Martin is no stranger to Oscar voters, having won two statuettes in 2002 for her Moulin Rouge!costumes and set decor. In The Great Gatsby, her fourth film wit husband-director Baz Lurhmann, she mainlines fresh blood into F. Scott Fitzgerald‘s literary autopsy of the empty emotional lives of Long Island’s wealthy elite during the gin-soaked Prohibition era. Thanks to Martin, who again did double set and costume design duty, the film’s parties in Gatsby’s East Egg mansion are ocular orgies set to the music of Jay Z, Beyonce and Andre 3000. But Martin’s aesthetic also remains unerringly true to Fitzgerald’s period, including body-conscious gowns, assymetrical hemlines and iridescent satins.

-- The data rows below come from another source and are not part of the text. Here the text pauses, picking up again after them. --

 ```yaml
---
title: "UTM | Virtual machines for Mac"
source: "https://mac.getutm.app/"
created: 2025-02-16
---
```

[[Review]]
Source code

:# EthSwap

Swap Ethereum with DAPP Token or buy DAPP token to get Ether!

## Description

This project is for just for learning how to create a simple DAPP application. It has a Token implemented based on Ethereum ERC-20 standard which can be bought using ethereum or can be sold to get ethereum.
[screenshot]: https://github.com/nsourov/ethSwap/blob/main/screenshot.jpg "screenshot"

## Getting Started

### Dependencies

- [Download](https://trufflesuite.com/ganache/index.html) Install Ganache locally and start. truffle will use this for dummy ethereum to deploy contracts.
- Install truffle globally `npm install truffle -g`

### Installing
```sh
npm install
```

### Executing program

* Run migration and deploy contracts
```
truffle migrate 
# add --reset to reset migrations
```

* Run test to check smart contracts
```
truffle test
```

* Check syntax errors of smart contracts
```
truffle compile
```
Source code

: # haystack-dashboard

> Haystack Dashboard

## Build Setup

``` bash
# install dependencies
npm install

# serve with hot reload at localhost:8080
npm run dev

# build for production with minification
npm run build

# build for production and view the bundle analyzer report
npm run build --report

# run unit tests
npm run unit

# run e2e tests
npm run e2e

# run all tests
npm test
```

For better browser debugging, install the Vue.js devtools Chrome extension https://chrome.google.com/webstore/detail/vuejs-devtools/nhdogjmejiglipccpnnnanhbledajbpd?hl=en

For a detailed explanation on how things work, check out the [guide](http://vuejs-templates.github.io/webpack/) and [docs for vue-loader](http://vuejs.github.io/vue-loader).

Like many other costume designers, Martin is prone to putting hidden touches in costumes, details moviegoers won’t see but that give the actor insight into the character. To that end, she added a skull-and-bones silk lining to one of to-the-manor-born Tom Buchanan’s (Joel Edgerton) suits. The lining references his character’s Yale days and The Order of the Skull and Bones, the university’s elitist secret society, founded in 1832.
Martin prepares far in advance. “We were doing a 3D test for the movie with Leo [DiCaprio] andTobey [Maguire] about 18 months before we actually shot the movie, even before we got greenlit,” she recalls. One of the film’s key pieces is the suit worn by DiCaprio’s Gatsby during his final confrontation with Tom. “That suit is a character in itself,” she says. “Tom tries to undercut Gatsby’s position by implying that he’s nouveau riche and he mentions the pink suit disparagingly,” says Martin. “Brooks Brothers was actually making pink seersucker suits in the early ’20s.” She admits: “I don’t know whether Leo was that thrilled about having to wear a pink suit. But I think it’s an instrumental part of reflecting the intense romanticism that lives inside Gatsby’s heart.”